[PROBLEM]
Please provide the entries below again, word for word.
-- Opening Marker --
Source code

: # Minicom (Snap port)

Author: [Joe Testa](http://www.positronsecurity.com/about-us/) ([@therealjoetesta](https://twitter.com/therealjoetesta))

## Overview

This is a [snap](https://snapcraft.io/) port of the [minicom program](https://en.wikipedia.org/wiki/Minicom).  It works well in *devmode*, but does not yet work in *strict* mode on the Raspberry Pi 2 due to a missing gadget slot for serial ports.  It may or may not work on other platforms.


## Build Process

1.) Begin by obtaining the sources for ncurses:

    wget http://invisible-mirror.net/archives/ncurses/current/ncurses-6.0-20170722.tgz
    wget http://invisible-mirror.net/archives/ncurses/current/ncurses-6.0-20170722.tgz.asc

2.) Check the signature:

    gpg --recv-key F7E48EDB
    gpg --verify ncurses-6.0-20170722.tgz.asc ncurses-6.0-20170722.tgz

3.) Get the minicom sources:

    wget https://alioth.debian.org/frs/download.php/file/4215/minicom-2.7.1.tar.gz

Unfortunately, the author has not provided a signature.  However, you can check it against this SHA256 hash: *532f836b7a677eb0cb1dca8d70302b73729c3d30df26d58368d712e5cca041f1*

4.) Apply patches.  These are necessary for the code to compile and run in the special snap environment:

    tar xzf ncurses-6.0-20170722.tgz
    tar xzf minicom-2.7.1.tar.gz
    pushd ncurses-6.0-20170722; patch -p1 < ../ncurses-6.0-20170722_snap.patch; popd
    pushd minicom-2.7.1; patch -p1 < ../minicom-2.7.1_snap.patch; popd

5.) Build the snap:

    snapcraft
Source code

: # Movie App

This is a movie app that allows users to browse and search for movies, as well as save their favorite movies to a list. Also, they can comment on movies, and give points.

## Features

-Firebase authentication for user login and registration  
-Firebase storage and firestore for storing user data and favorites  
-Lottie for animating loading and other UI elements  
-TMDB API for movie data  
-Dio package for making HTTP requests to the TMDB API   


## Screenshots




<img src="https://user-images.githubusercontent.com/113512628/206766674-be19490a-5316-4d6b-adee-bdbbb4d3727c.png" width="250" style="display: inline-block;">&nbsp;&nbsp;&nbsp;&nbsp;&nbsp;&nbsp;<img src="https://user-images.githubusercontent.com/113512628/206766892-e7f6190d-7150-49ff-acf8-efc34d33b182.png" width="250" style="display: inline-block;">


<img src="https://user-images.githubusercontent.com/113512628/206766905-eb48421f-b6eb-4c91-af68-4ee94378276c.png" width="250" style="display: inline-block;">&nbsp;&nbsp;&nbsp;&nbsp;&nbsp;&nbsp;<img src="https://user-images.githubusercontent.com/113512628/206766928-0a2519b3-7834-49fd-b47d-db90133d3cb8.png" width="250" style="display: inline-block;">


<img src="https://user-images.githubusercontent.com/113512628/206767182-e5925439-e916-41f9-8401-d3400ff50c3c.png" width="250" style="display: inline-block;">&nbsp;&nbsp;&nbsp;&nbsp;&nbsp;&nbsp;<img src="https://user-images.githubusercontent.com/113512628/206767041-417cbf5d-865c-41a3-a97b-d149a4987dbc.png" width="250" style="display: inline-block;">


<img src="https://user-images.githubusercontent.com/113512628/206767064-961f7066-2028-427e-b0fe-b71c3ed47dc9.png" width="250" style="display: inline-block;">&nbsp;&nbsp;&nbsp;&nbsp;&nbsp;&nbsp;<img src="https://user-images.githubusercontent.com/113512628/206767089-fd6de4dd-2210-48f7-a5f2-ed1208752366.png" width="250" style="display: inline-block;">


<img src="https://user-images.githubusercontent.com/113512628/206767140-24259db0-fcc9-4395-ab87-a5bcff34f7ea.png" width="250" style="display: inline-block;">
-- Closing Marker --
[SOLUTION TO THIS EXERCISE]
Source code

: # Minicom (Snap port)

Author: [Joe Testa](http://www.positronsecurity.com/about-us/) ([@therealjoetesta](https://twitter.com/therealjoetesta))

## Overview

This is a [snap](https://snapcraft.io/) port of the [minicom program](https://en.wikipedia.org/wiki/Minicom).  It works well in *devmode*, but does not yet work in *strict* mode on the Raspberry Pi 2 due to a missing gadget slot for serial ports.  It may or may not work on other platforms.


## Build Process

1.) Begin by obtaining the sources for ncurses:

    wget http://invisible-mirror.net/archives/ncurses/current/ncurses-6.0-20170722.tgz
    wget http://invisible-mirror.net/archives/ncurses/current/ncurses-6.0-20170722.tgz.asc

2.) Check the signature:

    gpg --recv-key F7E48EDB
    gpg --verify ncurses-6.0-20170722.tgz.asc ncurses-6.0-20170722.tgz

3.) Get the minicom sources:

    wget https://alioth.debian.org/frs/download.php/file/4215/minicom-2.7.1.tar.gz

Unfortunately, the author has not provided a signature.  However, you can check it against this SHA256 hash: *532f836b7a677eb0cb1dca8d70302b73729c3d30df26d58368d712e5cca041f1*

4.) Apply patches.  These are necessary for the code to compile and run in the special snap environment:

    tar xzf ncurses-6.0-20170722.tgz
    tar xzf minicom-2.7.1.tar.gz
    pushd ncurses-6.0-20170722; patch -p1 < ../ncurses-6.0-20170722_snap.patch; popd
    pushd minicom-2.7.1; patch -p1 < ../minicom-2.7.1_snap.patch; popd

5.) Build the snap:

    snapcraft
Source code

: # Movie App

This is a movie app that allows users to browse and search for movies, as well as save their favorite movies to a list. Also, they can comment on movies, and give points.

## Features

-Firebase authentication for user login and registration  
-Firebase storage and firestore for storing user data and favorites  
-Lottie for animating loading and other UI elements  
-TMDB API for movie data  
-Dio package for making HTTP requests to the TMDB API   


## Screenshots




<img src="https://user-images.githubusercontent.com/113512628/206766674-be19490a-5316-4d6b-adee-bdbbb4d3727c.png" width="250" style="display: inline-block;">&nbsp;&nbsp;&nbsp;&nbsp;&nbsp;&nbsp;<img src="https://user-images.githubusercontent.com/113512628/206766892-e7f6190d-7150-49ff-acf8-efc34d33b182.png" width="250" style="display: inline-block;">


<img src="https://user-images.githubusercontent.com/113512628/206766905-eb48421f-b6eb-4c91-af68-4ee94378276c.png" width="250" style="display: inline-block;">&nbsp;&nbsp;&nbsp;&nbsp;&nbsp;&nbsp;<img src="https://user-images.githubusercontent.com/113512628/206766928-0a2519b3-7834-49fd-b47d-db90133d3cb8.png" width="250" style="display: inline-block;">


<img src="https://user-images.githubusercontent.com/113512628/206767182-e5925439-e916-41f9-8401-d3400ff50c3c.png" width="250" style="display: inline-block;">&nbsp;&nbsp;&nbsp;&nbsp;&nbsp;&nbsp;<img src="https://user-images.githubusercontent.com/113512628/206767041-417cbf5d-865c-41a3-a97b-d149a4987dbc.png" width="250" style="display: inline-block;">


<img src="https://user-images.githubusercontent.com/113512628/206767064-961f7066-2028-427e-b0fe-b71c3ed47dc9.png" width="250" style="display: inline-block;">&nbsp;&nbsp;&nbsp;&nbsp;&nbsp;&nbsp;<img src="https://user-images.githubusercontent.com/113512628/206767089-fd6de4dd-2210-48f7-a5f2-ed1208752366.png" width="250" style="display: inline-block;">


<img src="https://user-images.githubusercontent.com/113512628/206767140-24259db0-fcc9-4395-ab87-a5bcff34f7ea.png" width="250" style="display: inline-block;">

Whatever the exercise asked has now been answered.